→ PROVIDED DATA:
————
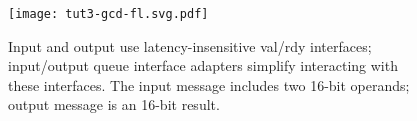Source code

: 
\begin{figure}
  \centering

  \begin{minipage}[t]{0.52\tw}
    \vspace{0pt}

    \texttt{[image: tut3-gcd-fl.svg.pdf]}
  \end{minipage}
  \hfill
  \begin{minipage}[t]{0.45\tw}

    \caption{ Input and output
      use latency-insensitive val/rdy interfaces; input/output queue
      interface adapters simplify interacting with these interfaces. The
      input message includes two 16-bit operands; output message is an
      16-bit result.}

    \label{fig-tut3-gcd-fl}

  \end{minipage}

\end{figure}

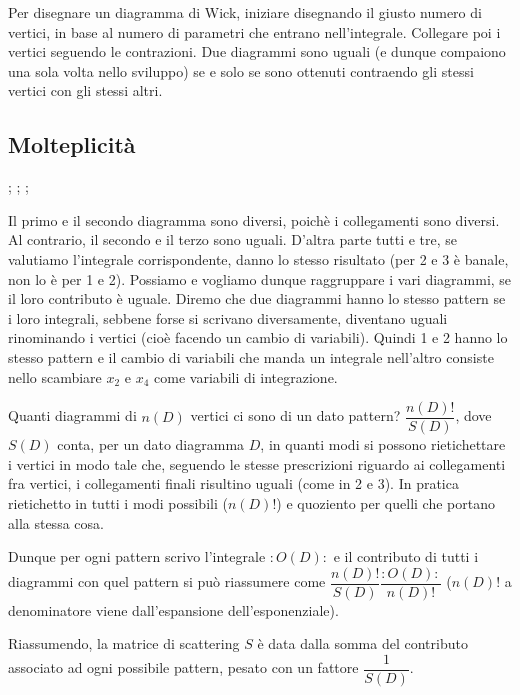 \documentclass[]{article}
\begin{document}
Per disegnare un diagramma di Wick, iniziare disegnando il giusto numero di vertici, in base al numero di parametri che entrano nell'integrale. Collegare poi i vertici seguendo le contrazioni. Due diagrammi sono uguali (e dunque compaiono una sola volta nello sviluppo) se e solo se sono ottenuti contraendo gli stessi vertici con gli stessi altri.

\subsection{Molteplicità}
;
;
;

Il primo e il secondo diagramma sono diversi, poichè i collegamenti sono diversi. Al contrario, il secondo e il terzo sono uguali. D'altra parte tutti e tre, se valutiamo l'integrale corrispondente, danno lo stesso risultato (per 2 e 3 è banale, non lo è per 1 e 2). Possiamo e vogliamo dunque raggruppare i vari diagrammi, se il loro contributo è uguale. Diremo che due diagrammi hanno lo stesso pattern se i loro integrali, sebbene forse si scrivano diversamente, diventano uguali rinominando i vertici (cioè facendo un cambio di variabili). Quindi 1 e 2 hanno lo stesso pattern e il cambio di variabili che manda un integrale nell'altro consiste nello scambiare $x_2$ e $x_4$ come variabili di integrazione.

Quanti diagrammi di $n(D)$ vertici ci sono di un dato pattern? $\dfrac{n(D)!}{S(D)}$, dove $S(D)$ conta, per un dato diagramma $D$, in quanti modi si possono rietichettare i vertici in modo tale che, seguendo le stesse prescrizioni riguardo ai collegamenti fra vertici, i collegamenti finali risultino uguali (come in 2 e 3). In pratica rietichetto in tutti i modi possibili ($n(D)!$) e quoziento per quelli che portano alla stessa cosa.

Dunque per ogni pattern scrivo l'integrale $:O(D):$ e il contributo di tutti i diagrammi con quel pattern si può riassumere come $\dfrac{n(D)!}{S(D)}\dfrac{:O(D):}{n(D)!}$ ($n(D)!$ a denominatore viene dall'espansione dell'esponenziale).

Riassumendo, la matrice di scattering $S$ è data dalla somma del contributo associato ad ogni possibile pattern, pesato con un fattore $\dfrac{1}{S(D)}$.
\end{document}

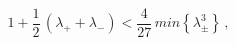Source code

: \begin{equation}
1+\frac{1}{2}\,(\lambda_++\lambda_-)<\frac{4}{27}\,min\left\{\lambda_{\pm}^3
\right\}\,,
\end{equation}

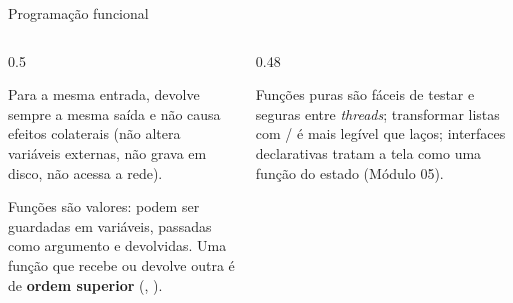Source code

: \begin{frame}{Programação funcional}
  \begin{columns}[T]
    \begin{column}{0.5\textwidth}
      \begin{definicao}
        Para a mesma entrada, devolve sempre a mesma saída e não causa efeitos colaterais (não altera variáveis externas, não grava em disco, não acessa a rede).
      \end{definicao}
      \begin{definicao}
        Funções são valores: podem ser guardadas em variáveis, passadas como argumento e devolvidas. Uma função que recebe ou devolve outra é de \textbf{ordem superior} (, ).
      \end{definicao}
    \end{column}
    \begin{column}{0.48\textwidth}
      \centering
      \begin{conceito}
        Funções puras são fáceis de testar e seguras entre \emph{threads}; transformar listas com / é mais legível que laços; interfaces declarativas tratam a tela como uma função do estado (Módulo 05).
      \end{conceito}
    \end{column}
  \end{columns}
\end{frame}


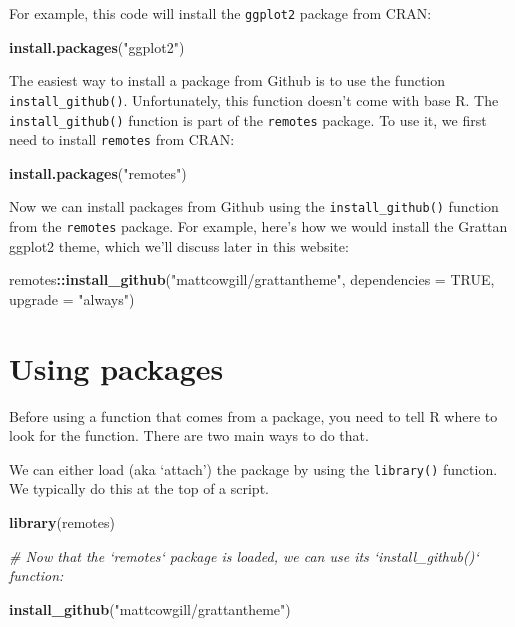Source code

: \documentclass[]{book}
\newenvironment{Shaded}{\begin{snugshade}}{\end{snugshade}}
\newcommand{\CommentTok}[1]{\textcolor[rgb]{0.56,0.35,0.01}{\textit{#1}}}
\newcommand{\DataTypeTok}[1]{\textcolor[rgb]{0.13,0.29,0.53}{#1}}
\newcommand{\KeywordTok}[1]{\textcolor[rgb]{0.13,0.29,0.53}{\textbf{#1}}}
\newcommand{\NormalTok}[1]{#1}
\newcommand{\OperatorTok}[1]{\textcolor[rgb]{0.81,0.36,0.00}{\textbf{#1}}}
\newcommand{\OtherTok}[1]{\textcolor[rgb]{0.56,0.35,0.01}{#1}}
\newcommand{\StringTok}[1]{\textcolor[rgb]{0.31,0.60,0.02}{#1}}
\begin{document}
For example, this code will install the \texttt{ggplot2} package from CRAN:

\begin{Shaded}
\begin{Highlighting}[]
\KeywordTok{install.packages}\NormalTok{(}\StringTok{"ggplot2"}\NormalTok{)}
\end{Highlighting}
\end{Shaded}

The easiest way to install a package from Github is to use the function \texttt{install\_github()}. Unfortunately, this function doesn't come with base R. The \texttt{install\_github()} function is part of the \texttt{remotes} package. To use it, we first need to install \texttt{remotes} from CRAN:

\begin{Shaded}
\begin{Highlighting}[]
\KeywordTok{install.packages}\NormalTok{(}\StringTok{"remotes"}\NormalTok{)}
\end{Highlighting}
\end{Shaded}

Now we can install packages from Github using the \texttt{install\_github()} function from the \texttt{remotes} package. For example, here's how we would install the Grattan ggplot2 theme, which we'll discuss later in this website:

\begin{Shaded}
\begin{Highlighting}[]
\NormalTok{remotes}\OperatorTok{::}\KeywordTok{install_github}\NormalTok{(}\StringTok{"mattcowgill/grattantheme"}\NormalTok{, }\DataTypeTok{dependencies =} \OtherTok{TRUE}\NormalTok{, }\DataTypeTok{upgrade =} \StringTok{"always"}\NormalTok{)}
\end{Highlighting}
\end{Shaded}

\hypertarget{using-packages}{%
\section{Using packages}\label{using-packages}}

Before using a function that comes from a package, you need to tell R where to look for the function. There are two main ways to do that.

We can either load (aka `attach') the package by using the \texttt{library()} function. We typically do this at the top of a script.

\begin{Shaded}
\begin{Highlighting}[]
\KeywordTok{library}\NormalTok{(remotes)}

\CommentTok{# Now that the `remotes` package is loaded, we can use its `install_github()` function:}

\KeywordTok{install_github}\NormalTok{(}\StringTok{"mattcowgill/grattantheme"}\NormalTok{)}
\end{Highlighting}
\end{Shaded}
\end{document}
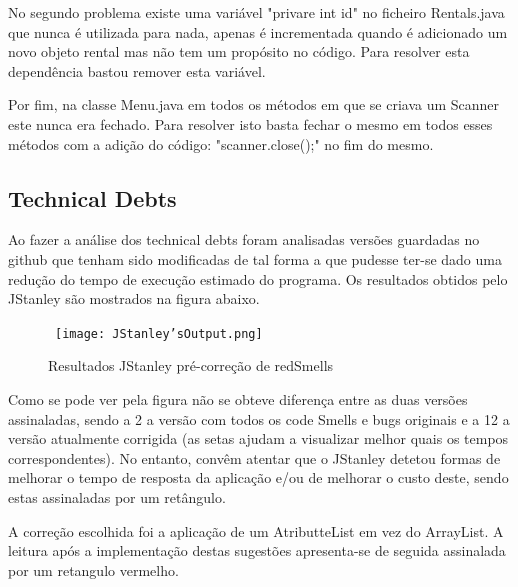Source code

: \par No segundo problema existe uma variável "privare int id" no ficheiro Rentals.java que nunca é utilizada para nada, apenas é incrementada quando é adicionado um novo objeto rental mas não tem um propósito no código. Para resolver esta dependência bastou remover esta variável.\newline 

\par Por fim, na classe Menu.java em todos os métodos em que se criava um Scanner este nunca era fechado. Para resolver isto basta fechar o mesmo em todos esses métodos com a adição do código: "scanner.close();" no fim do mesmo.\newline


\subsection{Technical Debts}

Ao fazer a análise dos technical debts foram analisadas versões guardadas no github que tenham sido modificadas de tal forma a que pudesse ter-se dado uma redução do tempo de execução estimado do programa. Os resultados obtidos pelo JStanley são mostrados na figura abaixo.

\begin{figure}[H]

  \centering

  \hbox{\hspace{-8em} \texttt{[image: JStanley'sOutput.png]}}

  \caption {Resultados JStanley pré-correção de redSmells}

  \label {fig28}

\end{figure}

\par Como se pode ver pela figura  não se obteve diferença entre as duas versões assinaladas, sendo a 2 a versão com todos os code Smells e bugs originais e a 12 a versão atualmente corrigida (as setas ajudam a visualizar melhor quais os tempos correspondentes). No entanto, convêm atentar que o JStanley detetou formas de melhorar o tempo de resposta da aplicação e/ou de melhorar o custo deste, sendo estas assinaladas por um retângulo. \newline


\par A correção escolhida foi a aplicação de um AtributteList em vez do ArrayList. A leitura após a implementação destas sugestões apresenta-se de seguida assinalada por um retangulo vermelho.\newline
————
→ TASK BRIEF: Every line in the data above that contains the word "caption" should be copied.

→ RESPONSE BELOW:
    \caption{ Input and output
  \caption {Resultados JStanley pré-correção de redSmells}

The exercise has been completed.